Senora Gray vs Just Walnut
Senora Gray (Benjamin Moore) and Just Walnut (Dulux) come from different manufacturers. Both sit in the beige-greige family, which is useful context if you're narrowing within a single hue direction. The 24-point LRV gap — 72 for Just Walnut vs 48 for Senora Gray — means Just Walnut will open up a space more effectively. Where Senora Gray leans yellow, Just Walnut reads warm — a distinction that shifts noticeably depending on the light source and surrounding finishes. A ΔE of 13.5 puts these firmly in different territory — two distinct design choices rather than close alternatives. Below you'll find 2 real-room photo comparisons where both colors appear side by side, plus 5 simulated room previews.
Senora Gray vs Just Walnut in Real Spaces
2 real rooms side by side. Seeing Senora Gray and Just Walnut in actual rooms makes the difference concrete; browse the spaces below to get a feel for how each color lives on a wall.
Living Room
A living room wall sees more varied light than almost any other surface in the house, which makes the choice between these two more nuanced than a chip suggests. Just Walnut reflects noticeably more light off the walls, making the space read more open than Senora Gray.
Dining Room
Dining rooms often rely on warm incandescent or candlelight, which flatters warm undertones and mutes cool ones. The LRV gap is large enough that Just Walnut will make the room feel meaningfully brighter than Senora Gray would.
Color Details
Senora Gray vs Just Walnut Simulated Comparison
5 simulated room previews — drag the slider on each to see Senora Gray on one side and Just Walnut on the other.

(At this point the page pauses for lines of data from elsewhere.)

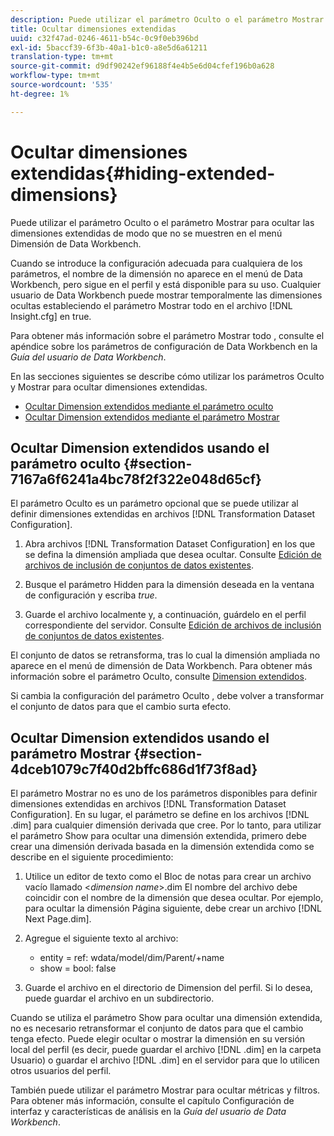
 ```yaml
---
description: Puede utilizar el parámetro Oculto o el parámetro Mostrar para ocultar las dimensiones extendidas de modo que no se muestren en el menú Dimensión de Data Workbench.
title: Ocultar dimensiones extendidas
uuid: c32f47ad-0246-4611-b54c-0c9f0eb396bd
exl-id: 5baccf39-6f3b-40a1-b1c0-a8e5d6a61211
translation-type: tm+mt
source-git-commit: d9df90242ef96188f4e4b5e6d04cfef196b0a628
workflow-type: tm+mt
source-wordcount: '535'
ht-degree: 1%

---
```


# Ocultar dimensiones extendidas{#hiding-extended-dimensions}

Puede utilizar el parámetro Oculto o el parámetro Mostrar para ocultar las dimensiones extendidas de modo que no se muestren en el menú Dimensión de Data Workbench.

Cuando se introduce la configuración adecuada para cualquiera de los parámetros, el nombre de la dimensión no aparece en el menú de Data Workbench, pero sigue en el perfil y está disponible para su uso. Cualquier usuario de Data Workbench puede mostrar temporalmente las dimensiones ocultas estableciendo el parámetro Mostrar todo en el archivo [!DNL Insight.cfg] en true.

Para obtener más información sobre el parámetro Mostrar todo , consulte el apéndice sobre los parámetros de configuración de Data Workbench en la *Guía del usuario de Data Workbench*.

En las secciones siguientes se describe cómo utilizar los parámetros Oculto y Mostrar para ocultar dimensiones extendidas.

* [Ocultar Dimension extendidos mediante el parámetro oculto](../../../../home/c-dataset-const-proc/c-dataset-config-tools/c-hide-dataset-comp/c-hide-ex-dim.md#section-7167a6f6241a4bc78f2f322e048d65cf)
* [Ocultar Dimension extendidos mediante el parámetro Mostrar](../../../../home/c-dataset-const-proc/c-dataset-config-tools/c-hide-dataset-comp/c-hide-ex-dim.md#section-4dceb1079c7f40d2bffc686d1f73f8ad)

## Ocultar Dimension extendidos usando el parámetro oculto {#section-7167a6f6241a4bc78f2f322e048d65cf}

El parámetro Oculto es un parámetro opcional que se puede utilizar al definir dimensiones extendidas en archivos [!DNL Transformation Dataset Configuration].

1. Abra archivos [!DNL Transformation Dataset Configuration] en los que se defina la dimensión ampliada que desea ocultar. Consulte [Edición de archivos de inclusión de conjuntos de datos existentes](../../../../home/c-dataset-const-proc/c-dataset-inc-files/c-work-dataset-inc-files/t-edit-ex-dataset-inc-files.md#task-456c04e38ebc425fb35677a6bb6aa077).

1. Busque el parámetro Hidden para la dimensión deseada en la ventana de configuración y escriba *true*.
1. Guarde el archivo localmente y, a continuación, guárdelo en el perfil correspondiente del servidor. Consulte [Edición de archivos de inclusión de conjuntos de datos existentes](../../../../home/c-dataset-const-proc/c-dataset-inc-files/c-work-dataset-inc-files/t-edit-ex-dataset-inc-files.md#task-456c04e38ebc425fb35677a6bb6aa077).

El conjunto de datos se retransforma, tras lo cual la dimensión ampliada no aparece en el menú de dimensión de Data Workbench. Para obtener más información sobre el parámetro Oculto, consulte [Dimension extendidos](../../../../home/c-dataset-const-proc/c-ex-dim/c-abt-ex-dim.md).

Si cambia la configuración del parámetro Oculto , debe volver a transformar el conjunto de datos para que el cambio surta efecto.

## Ocultar Dimension extendidos usando el parámetro Mostrar {#section-4dceb1079c7f40d2bffc686d1f73f8ad}

El parámetro Mostrar no es uno de los parámetros disponibles para definir dimensiones extendidas en archivos [!DNL Transformation Dataset Configuration]. En su lugar, el parámetro se define en los archivos [!DNL .dim] para cualquier dimensión derivada que cree. Por lo tanto, para utilizar el parámetro Show para ocultar una dimensión extendida, primero debe crear una dimensión derivada basada en la dimensión extendida como se describe en el siguiente procedimiento:

1. Utilice un editor de texto como el Bloc de notas para crear un archivo vacío llamado &lt;*dimension name*>.dim El nombre del archivo debe coincidir con el nombre de la dimensión que desea ocultar. Por ejemplo, para ocultar la dimensión Página siguiente, debe crear un archivo [!DNL Next Page.dim].

1. Agregue el siguiente texto al archivo:

   * entity = ref: wdata/model/dim/Parent/+name
   * show = bool: false

1. Guarde el archivo en el directorio de Dimension del perfil. Si lo desea, puede guardar el archivo en un subdirectorio.

Cuando se utiliza el parámetro Show para ocultar una dimensión extendida, no es necesario retransformar el conjunto de datos para que el cambio tenga efecto. Puede elegir ocultar o mostrar la dimensión en su versión local del perfil (es decir, puede guardar el archivo [!DNL .dim] en la carpeta Usuario) o guardar el archivo [!DNL .dim] en el servidor para que lo utilicen otros usuarios del perfil.

También puede utilizar el parámetro Mostrar para ocultar métricas y filtros. Para obtener más información, consulte el capítulo Configuración de interfaz y características de análisis en la *Guía del usuario de Data Workbench*.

Digital color is approximate. These simulations are generated from the manufacturer's hex values and overlaid on grayscale room photos — your screen's calibration, brightness, and viewing angle all affect how they render. Before committing to either color, test physical samples in your own space under the light you actually live with.
More Senora Gray comparisons
See how Senora Gray stacks up against other well-photographed colors across different brands and tones.